Korean J Gastroenterol.  2018 Mar;71(3):168-172. 10.4166/kjg.2018.71.3.168.

The Usefulness of Cap-assisted Endoscopic Retrograde Cholangiopancreatography for Cannulation Complicated by a Periampullary Diverticulum

Affiliations
  • 1Division of Gastroenterology, Department of Internal Medicine, Gachon University Gil Medical Center, Incheon, Korea. jhcho9328@gmail.com

Abstract

Endoscopic retrograde cholangiopancreatography (ERCP) is an advanced therapeutic procedure to manage choledocholithiasis and pancreatobiliary malignancy. On occasion, ERCP failure is encountered due to difficulties in cannulation. We assessed the safety and feasibility of cap-assisted ERCP via analyzing cases in which cannulation was complicated by periampullary diverticulum.
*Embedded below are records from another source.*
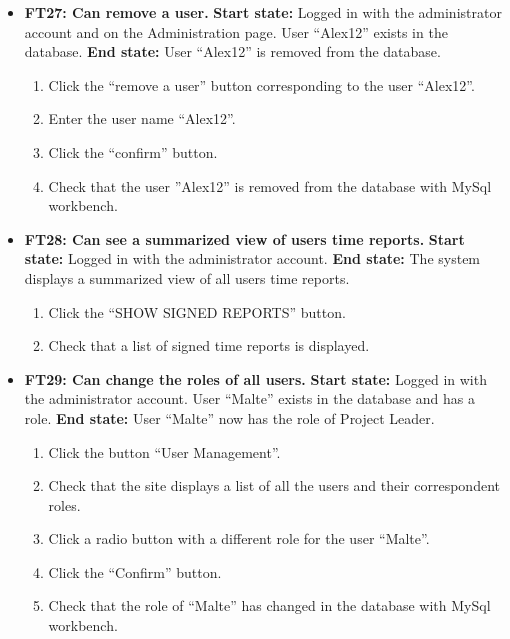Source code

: \documentclass{article}
\begin{document}
\begin{itemize}
		
		\item \textbf{FT27: Can remove a user.} \newline
		\textbf{Start state:} Logged in with the administrator account and on the Administration page. User “Alex12” exists in the database. \newline
		\textbf{End state:} User “Alex12”  is removed from the database.
		\begin{enumerate}
			\item Click the “remove a user” button corresponding to the user “Alex12”.
			\item Enter the user name “Alex12”.
			\item Click the “confirm” button.
			\item Check that the user ”Alex12” is removed from the database with MySql workbench.
		\end{enumerate}
		
		
		\item \textbf{FT28: Can see a summarized view of users time reports.} \newline
		\textbf{Start state:} Logged in with the administrator account.  \newline
		\textbf{End state:} The system displays a summarized view of all users time reports.
		\begin{enumerate}
			\item Click the “SHOW SIGNED REPORTS” button.
			\item Check that a list of signed time reports is displayed.
		\end{enumerate}
		
		
		\item \textbf{FT29: Can change the roles of all users.} \newline
		\textbf{Start state:} Logged in with the administrator account. User “Malte” exists in the database and has a role.  \newline
		\textbf{End state:} User “Malte” now has the role of Project Leader.
		\begin{enumerate}
			\item Click the button “User Management”.
			\item Check that the site displays a list of all the users and their correspondent roles.
			\item Click a radio button with a different role for the user “Malte”.
			\item Click the “Confirm” button. 
			\item Check that the role of “Malte” has changed in the database with MySql workbench.
		\end{enumerate}
		

\end{itemize}
\end{document}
Between November 2013 and March 2014, ERCP procedures were performed in 346 patients in our tertiary medical center. Among the 73 patients who had a periampullary diverticulum, conventional ERCP failed in 5 patients due to hidden papilla (n=3) or use of tangential approach (n=2). As a rescue method, needle knife fistulotomy and selective biliary cannulation using cap-fitted forward-viewing endoscopy were successfully used in 4 patients without major complications. Based on our experience, cap-fitted forward-viewing endoscopy was relatively easy to measure the exact position of papilla and to perform biliary cannulation properly. Therefore, we recommend using cap-assisted ERCP by forward-viewing endoscopy as a useful and safe alternative to manage patients in whom cannulation is complicated by periampullary diverticulum.

Keyword

Cap-assisted endoscopy; Endoscopic retrograde cholangiopancreatography; Diverticulum

MeSH Terms

Catheterization*
Cholangiopancreatography, Endoscopic Retrograde*
Choledocholithiasis
Diverticulum*
Endoscopy
Humans
Methods
Needles

Figure

  • Fig. 1. Biliary cannulation with cap-fitted forward-viewing endoscope in patients with periampullary diverticulum. (A) Biliary cannulation by side-viewing endoscope failed due to tangential approach toward papilla. (B) Observation of papilla and biliary cannulation with needle-knife infundibulotomy overcoming tangential approach by cap-fitted forward-viewing endoscope.